Strains and culture conditions

S. clavuligerus ATCC 27064 was obtained from ATCC collection on 3 separate occasions; in 1991, 1996, and 2003. The vial obtained from ATCC in 1991 was labeled “Dec. 15. 1986.” ISP2 agar medium (Passari et al. 2018) was used for plating, and the plates were incubated at 28 °C for 14 days. Seed cultures were inoculated from a patch of confluent culture on ISP2 plates (2 × 2 cm) into 250 mL Erlenmeyer flasks with 50 mL of SNK-t medium (Drčar et al. 2011). Cultures were then incubated on a rotary shaker at 28 °C and 260 rpm for 40 h. Then, 0.3 mL of seed culture was transferred to 100 mL Erlenmeyer flask containing 15 mL of main culture media. The latter was described by Ortiz et al. (2007), and has the following composition (in g per L): glycerol, 10.0; soybean meal, 20.0; soybean oil, 23.0; K2HPO4, 1.2; MnCl2·4H2O, 0.001; FeSO4·7H2O, 0.001; ZnSO4·7H2O, 0.001, and MOPS buffer, 21 (100 mM). pH was adjusted to 6.8 with NaOH prior to sterilization (121 °C, 15 min) and measured between 6.8 and 6.9 after sterilization. Cultures were incubated on a rotary shaker at 25 °C, 260 rpm (2.5 cm throw) for 5 days and sampled periodically. Where indicated, 1.5 mL cultures were grown at 25 °C and 260 rpm (2.5 cm throw) in 24-well microtiter plates (MTP) equipped with luminescent dissolved oxygen sensors (Deep-well OxoDish, Presens, Germany). The luminescence lifetime is proportional to dissolved oxygen levels and is detected non-invasively through the transparent bottom, placed on an optical detection array (SDR Sensor Dish Reader, Presens, Germany). Multiple parallel flasks/wells were inoculated so that each one flask/well was discarded after sampling while others were left incubating until the next sampling. Rapid phenotype screening was performed in 96 deep-well MTP, containing 500 µL of main culture medium per well and inoculated with a single colony. MTPs were incubated on a rotary shaker at 26 °C and 500 rpm (1.25 cm throw) for 5 days and then sampled. S. clavuligerus K4567 was deposited at DSMZ under DSM33546.

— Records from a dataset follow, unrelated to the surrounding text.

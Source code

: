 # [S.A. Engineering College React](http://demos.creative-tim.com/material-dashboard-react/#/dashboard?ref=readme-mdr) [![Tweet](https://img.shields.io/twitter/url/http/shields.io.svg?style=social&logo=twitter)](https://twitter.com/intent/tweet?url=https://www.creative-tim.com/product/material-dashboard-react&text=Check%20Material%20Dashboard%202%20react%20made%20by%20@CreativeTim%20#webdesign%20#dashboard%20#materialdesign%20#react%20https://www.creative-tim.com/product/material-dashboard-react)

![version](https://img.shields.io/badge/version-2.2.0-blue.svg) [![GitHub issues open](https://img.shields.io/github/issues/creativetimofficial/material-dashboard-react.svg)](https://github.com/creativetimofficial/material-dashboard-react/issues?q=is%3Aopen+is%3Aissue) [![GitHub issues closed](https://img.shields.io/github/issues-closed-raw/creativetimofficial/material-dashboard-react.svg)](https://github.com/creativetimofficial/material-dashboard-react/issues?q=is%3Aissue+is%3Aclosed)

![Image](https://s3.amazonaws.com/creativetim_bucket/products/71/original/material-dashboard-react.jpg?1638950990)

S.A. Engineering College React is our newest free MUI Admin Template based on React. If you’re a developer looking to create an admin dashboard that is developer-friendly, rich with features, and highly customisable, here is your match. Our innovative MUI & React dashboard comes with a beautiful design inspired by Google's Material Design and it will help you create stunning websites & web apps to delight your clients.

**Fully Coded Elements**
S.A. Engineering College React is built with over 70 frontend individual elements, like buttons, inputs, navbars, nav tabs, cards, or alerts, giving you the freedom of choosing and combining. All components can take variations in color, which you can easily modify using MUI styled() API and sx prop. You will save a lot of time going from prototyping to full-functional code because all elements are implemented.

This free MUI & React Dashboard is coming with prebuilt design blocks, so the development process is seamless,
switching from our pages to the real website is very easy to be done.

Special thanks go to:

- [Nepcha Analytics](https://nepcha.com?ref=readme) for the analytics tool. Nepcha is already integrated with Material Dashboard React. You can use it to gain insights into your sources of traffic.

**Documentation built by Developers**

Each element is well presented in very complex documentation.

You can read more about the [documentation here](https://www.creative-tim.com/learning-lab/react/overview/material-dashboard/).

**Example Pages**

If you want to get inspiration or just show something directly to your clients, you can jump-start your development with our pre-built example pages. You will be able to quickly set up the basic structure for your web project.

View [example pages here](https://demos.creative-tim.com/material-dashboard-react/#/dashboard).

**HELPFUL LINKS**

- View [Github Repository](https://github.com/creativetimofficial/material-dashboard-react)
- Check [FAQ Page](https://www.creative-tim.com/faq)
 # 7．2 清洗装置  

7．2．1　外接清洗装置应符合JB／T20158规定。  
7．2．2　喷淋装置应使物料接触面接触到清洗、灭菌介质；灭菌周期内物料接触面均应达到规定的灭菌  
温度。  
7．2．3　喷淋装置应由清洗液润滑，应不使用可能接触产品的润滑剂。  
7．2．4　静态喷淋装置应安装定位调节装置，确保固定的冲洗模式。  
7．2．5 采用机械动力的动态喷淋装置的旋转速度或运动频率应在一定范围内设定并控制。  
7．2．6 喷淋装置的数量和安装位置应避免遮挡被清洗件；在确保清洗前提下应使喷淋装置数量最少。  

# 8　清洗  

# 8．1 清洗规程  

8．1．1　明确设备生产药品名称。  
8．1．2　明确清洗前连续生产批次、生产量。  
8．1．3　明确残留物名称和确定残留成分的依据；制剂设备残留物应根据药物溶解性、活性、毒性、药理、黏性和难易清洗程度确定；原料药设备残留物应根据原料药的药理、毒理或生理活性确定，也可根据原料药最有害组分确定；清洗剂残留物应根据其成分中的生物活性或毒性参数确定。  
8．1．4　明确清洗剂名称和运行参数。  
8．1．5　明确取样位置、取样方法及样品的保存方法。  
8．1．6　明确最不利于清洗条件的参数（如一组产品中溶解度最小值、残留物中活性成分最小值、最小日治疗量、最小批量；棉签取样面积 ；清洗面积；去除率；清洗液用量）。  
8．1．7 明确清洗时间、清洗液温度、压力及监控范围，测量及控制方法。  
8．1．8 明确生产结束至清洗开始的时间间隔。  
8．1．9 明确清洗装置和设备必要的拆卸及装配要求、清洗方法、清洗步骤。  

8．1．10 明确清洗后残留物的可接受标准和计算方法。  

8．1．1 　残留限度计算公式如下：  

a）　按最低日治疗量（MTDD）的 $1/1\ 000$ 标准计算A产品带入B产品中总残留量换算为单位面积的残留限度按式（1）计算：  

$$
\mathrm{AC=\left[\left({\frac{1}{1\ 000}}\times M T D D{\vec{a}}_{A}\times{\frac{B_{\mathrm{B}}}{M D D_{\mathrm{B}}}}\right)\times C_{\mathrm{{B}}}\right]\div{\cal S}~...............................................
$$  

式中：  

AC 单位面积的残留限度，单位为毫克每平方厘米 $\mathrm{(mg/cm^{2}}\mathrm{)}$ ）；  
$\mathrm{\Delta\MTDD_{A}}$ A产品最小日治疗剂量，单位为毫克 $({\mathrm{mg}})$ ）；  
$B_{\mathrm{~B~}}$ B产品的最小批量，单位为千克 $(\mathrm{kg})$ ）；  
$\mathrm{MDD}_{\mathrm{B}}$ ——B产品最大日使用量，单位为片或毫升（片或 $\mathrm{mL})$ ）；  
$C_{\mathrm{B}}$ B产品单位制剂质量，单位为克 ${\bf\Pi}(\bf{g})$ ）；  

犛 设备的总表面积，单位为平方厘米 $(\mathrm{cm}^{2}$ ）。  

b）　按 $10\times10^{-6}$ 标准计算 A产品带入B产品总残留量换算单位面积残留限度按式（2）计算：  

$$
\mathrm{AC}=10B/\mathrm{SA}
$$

Genome sequencing and assembly

Mycelium from 72-h-old TSB cultures of S. clavuligerus was used for genomic DNA extraction. The extraction was performed according to Nikodinovic et al. (2003). Genome sequencing was performed on the PacBio Sequel platform with sequencing library preparation performed using the SMRTbell template prep kit and SequelTM Binding Kit 2.0 (Pacific Biosciences, Menlo Park, CA USA). HGAP software (Pacific Biosciences) was used to assemble the noisy PacBio reads through a multi-step process. First, an all against all comparison of the reads is used to identify regions of likely identity as well as repetitive regions. Alignments are seeded in the unique sequences and they can span over the repetitive regions. Next, the reads are corrected using a consensus algorithm based on these alignments. The corrected reads are then combinatorially compared, and overlapping regions are used to assemble the genome. The assembly for S. clavuligerus K4567 resulted in four supercontigs composed of the chromosome (6,881,717 bp) and several plasmids (pSCL1, 10,431 bp; pSCL2, 147,182 bp and pSCL4, 1,761,737 bp). The genome is deposited under NCBI BioProject accession PRJNA360257, genome version JADANO000000000. Gene calling was performed internally using Prodigal software (Hyatt et al. 2010) and natural products pathways were annotated using antiSMASH 3.0 (Weber et al. 2015). The genome was annotated at NCBI using PGAP (Tatusova et al. 2016). The two approaches resulted in a similar outcome; specifically, we have found no differences in gene calling within the 138 kb region in question. Sequence similarity was studied with BLAST (Altschul et al. 1990) and sequence alignments were performed with MUSCLE (Edgar 2004) and LASTZ (Harris 2007).

Molecular methods

Colony PCR was performed using Q5® High-Fidelity DNA Polymerase (New England Biolabs) and Mastercycler Vapo protect (Eppendorf). After initial denaturation (5 min at 98 °C), 35 amplification cycles (30 s at 95 °C; 20 s at 62 °C; 90 s at 72 °C) were performed and completed with 7 min final elongation at 72 °C. PCR primer pairs are listed in Supplemental Table S1.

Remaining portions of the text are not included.